Schwule Fußballfans kritisieren Bierhoff

  • 31. März 2011 11 2 Min.

QFF: Oliver Bierhoff gibt der Homophobie sein Gesicht (Bild: Wiki Commons / Thomas Holbach / CC-BY-SA-3.0,2.5,2.0,1.0GFDL)

Das schwul-lesbische Netzwerk der Fußballfanclubs (Queer Football Fanclubs, QFF) beklagt, wie DFB-Teammanager Oliver Bierhoff die Homophobie im Profifußball sichtbar gemacht habe.

In einem offenen Brief an den Deutschen Fußballbund kritisierten die Queer Football Fanclubs auch die zurückhaltende Reaktion des DFB auf die Äußerungen Bierhoffs. Der ehemalige Stürmer hatte einen NDR-"Tatort" in der "Bild"-Zeitung als "Angriff auf meine Familie - die Familie der Nationalelf" bezeichnet, weil darin über schwule Profifußballer gesprochen wurde (siehe Homo-Gurke).

Das Fan-Netzwerk kritisierte insbesondere, dass der DFB-Vertreter Bierhoff "das Wort 'Familie' als Kontrast und vermeintlichen Gegensatz zur Homosexualität benutzt". Es sei auch kein "Angriff", wenn es in einem Film schwule Profifußballer gebe. "Wir z. B. haben bislang auch noch nie den Verdacht entrüstet zurückgewiesen, dass ein bei Queer Football Fanclubs organisierter Fan heterosexuell sein könnte", erklärte QFF-Sprecher Dirk Brüllau. Homophobie heiße wörtlich "Angst vor Homosexualität" und "Oliver Bierhoff hat der Homophobie im Fußball sein Gesicht gegeben".

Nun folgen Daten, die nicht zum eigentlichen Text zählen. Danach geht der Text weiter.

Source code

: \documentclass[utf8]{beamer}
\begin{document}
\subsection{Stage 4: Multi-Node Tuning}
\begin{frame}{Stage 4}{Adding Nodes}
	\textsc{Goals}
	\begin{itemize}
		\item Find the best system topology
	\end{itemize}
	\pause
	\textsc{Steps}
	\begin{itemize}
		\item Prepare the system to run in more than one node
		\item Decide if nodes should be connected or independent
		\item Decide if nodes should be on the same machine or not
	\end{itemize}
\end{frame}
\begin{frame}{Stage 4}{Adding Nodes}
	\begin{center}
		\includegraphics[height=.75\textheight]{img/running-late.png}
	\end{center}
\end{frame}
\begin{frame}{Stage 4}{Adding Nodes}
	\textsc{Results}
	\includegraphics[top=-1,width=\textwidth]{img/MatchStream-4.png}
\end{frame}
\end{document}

QFF hatte sich beim DFB über das Bierhoff-Interview beschwert, aber nur eine ausweichende Antwort des Pressesprechers erhalten. Dabei habe das Schweigen Konsequenzen: "Vom DFB erwarten wir eine differenziertere und sensiblere Umgangsweise in Interviews mit den Tabloids. Der sicherlich gut gemeinte 'Tatort' ist nicht so medienwirksam wie die negativen Auswirkungen, die dieses 'Bild'-Interview von Herrn Bierhoff haben", so Brüllau. Er warb für ein klärendes Gespräch von QFF-Vertretern mit dem DFB.

Das Netzwerk QFF zur wurde zur Fußball-Weltmeisterschaft 2006 von den schwul-lesbischen Fanclubs aus Berlin, Stuttgart und Dortmund gegründet. Inzwischen sind 21 Fanclubs aus Deutschland, der Schweiz und Spanien Mitglied. (dk)

-w-

#1 DenWeg
  • 31.03.2011, 19:23h
  • Bierhoff wird sich sowieso mit einer Stellungnahme a la "So war das nicht gemeint"-bla,bla aus der Affäre ziehen..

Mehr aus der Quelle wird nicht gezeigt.